Supercharged AI helpers are being released by Google and OpenAI. Here’s how to give them a try.

This week, Google and OpenAI both revealed that they have created supercharged AI assistants—devices that can interpret conversations on the run, analyse your surroundings using live video, and talk with you in real time—and recover when you interrupt them.

On Monday, OpenAI made its debut with the GPT-4o, a new flagship model. During the live presentation, it was heard reading bedtime stories and assisting with arithmetic problems in a voice that uncannily resembled Joaquin Phoenix’s AI lover from the film Her—a characteristic that CEO Sam Altman was aware of.

Google unveiled its own suite of new tools on Tuesday, among them the very identical Gemini Live conversational assistant. It also said that it is developing an AI agent that can essentially “do everything.” This agent is not expected to be released until later this year, but it is already under development.

You’ll soon be able to test these out for yourself to see if they’re more like a sci-fi party trick that eventually loses its novelty, or if you’ll use them in your everyday routine as much as their creators hope. Here’s what you should know about the cost, potential uses, and accessibility of these new tools.
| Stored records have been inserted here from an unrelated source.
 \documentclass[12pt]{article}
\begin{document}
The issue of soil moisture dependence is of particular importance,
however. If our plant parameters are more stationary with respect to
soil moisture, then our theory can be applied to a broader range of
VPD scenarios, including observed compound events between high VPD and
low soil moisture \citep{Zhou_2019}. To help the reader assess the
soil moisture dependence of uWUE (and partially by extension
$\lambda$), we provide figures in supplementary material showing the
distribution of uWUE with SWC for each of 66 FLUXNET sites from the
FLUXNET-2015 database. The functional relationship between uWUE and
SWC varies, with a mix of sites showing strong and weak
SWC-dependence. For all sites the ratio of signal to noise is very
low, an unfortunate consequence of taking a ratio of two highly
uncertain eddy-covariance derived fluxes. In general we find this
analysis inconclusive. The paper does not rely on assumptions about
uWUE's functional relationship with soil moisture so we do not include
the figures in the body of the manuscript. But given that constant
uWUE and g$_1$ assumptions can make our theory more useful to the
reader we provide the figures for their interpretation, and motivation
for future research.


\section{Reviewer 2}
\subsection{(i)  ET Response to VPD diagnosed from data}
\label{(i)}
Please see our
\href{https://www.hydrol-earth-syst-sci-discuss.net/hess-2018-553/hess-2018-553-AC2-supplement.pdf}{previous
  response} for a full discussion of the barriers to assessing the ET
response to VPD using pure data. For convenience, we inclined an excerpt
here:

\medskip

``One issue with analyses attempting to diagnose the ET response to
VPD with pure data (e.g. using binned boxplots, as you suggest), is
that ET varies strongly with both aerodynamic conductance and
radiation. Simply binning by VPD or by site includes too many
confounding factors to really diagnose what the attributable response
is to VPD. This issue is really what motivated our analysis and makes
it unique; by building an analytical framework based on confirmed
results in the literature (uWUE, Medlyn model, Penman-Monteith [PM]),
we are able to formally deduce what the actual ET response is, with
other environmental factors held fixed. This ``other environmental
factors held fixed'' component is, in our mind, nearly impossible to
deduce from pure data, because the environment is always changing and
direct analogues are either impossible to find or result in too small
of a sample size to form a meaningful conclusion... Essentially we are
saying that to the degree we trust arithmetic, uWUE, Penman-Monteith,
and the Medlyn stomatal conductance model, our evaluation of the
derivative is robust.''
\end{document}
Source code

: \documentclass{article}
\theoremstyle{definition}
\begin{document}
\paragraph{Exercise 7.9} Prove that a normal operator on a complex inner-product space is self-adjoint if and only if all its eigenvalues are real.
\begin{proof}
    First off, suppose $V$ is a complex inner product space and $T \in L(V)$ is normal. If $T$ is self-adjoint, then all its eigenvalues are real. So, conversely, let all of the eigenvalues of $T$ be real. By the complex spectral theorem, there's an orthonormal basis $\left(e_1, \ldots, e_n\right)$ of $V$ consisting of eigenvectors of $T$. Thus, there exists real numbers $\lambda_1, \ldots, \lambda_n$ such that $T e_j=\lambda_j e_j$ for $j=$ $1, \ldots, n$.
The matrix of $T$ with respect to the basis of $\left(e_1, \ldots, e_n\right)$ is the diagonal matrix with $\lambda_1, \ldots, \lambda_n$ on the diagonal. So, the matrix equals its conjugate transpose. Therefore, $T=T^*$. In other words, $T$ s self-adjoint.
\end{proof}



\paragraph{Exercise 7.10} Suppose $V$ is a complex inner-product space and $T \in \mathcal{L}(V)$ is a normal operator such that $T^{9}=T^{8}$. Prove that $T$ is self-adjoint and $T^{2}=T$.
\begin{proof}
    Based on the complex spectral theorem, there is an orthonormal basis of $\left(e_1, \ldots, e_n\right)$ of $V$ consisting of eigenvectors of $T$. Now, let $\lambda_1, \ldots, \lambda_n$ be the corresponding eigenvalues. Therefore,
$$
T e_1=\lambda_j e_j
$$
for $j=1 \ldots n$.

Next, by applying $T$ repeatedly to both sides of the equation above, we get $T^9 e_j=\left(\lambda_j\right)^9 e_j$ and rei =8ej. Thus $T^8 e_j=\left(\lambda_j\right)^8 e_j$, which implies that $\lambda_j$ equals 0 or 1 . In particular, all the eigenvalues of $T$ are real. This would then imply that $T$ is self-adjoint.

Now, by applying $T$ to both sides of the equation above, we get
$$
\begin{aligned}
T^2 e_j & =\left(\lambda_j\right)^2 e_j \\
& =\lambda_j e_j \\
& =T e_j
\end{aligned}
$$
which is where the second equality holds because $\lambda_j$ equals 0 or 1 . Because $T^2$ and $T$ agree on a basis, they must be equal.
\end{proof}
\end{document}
What it can do: According to OpenAI, the model can have a real-time conversation with you with a response time of roughly 320 milliseconds, which is comparable to a typical human interaction. The model can help with activities like language translation and coding, and you can ask it to understand anything you point the camera of your smartphone at. In addition, it can create fonts, graphics, and 3D renderings in addition to summarising information.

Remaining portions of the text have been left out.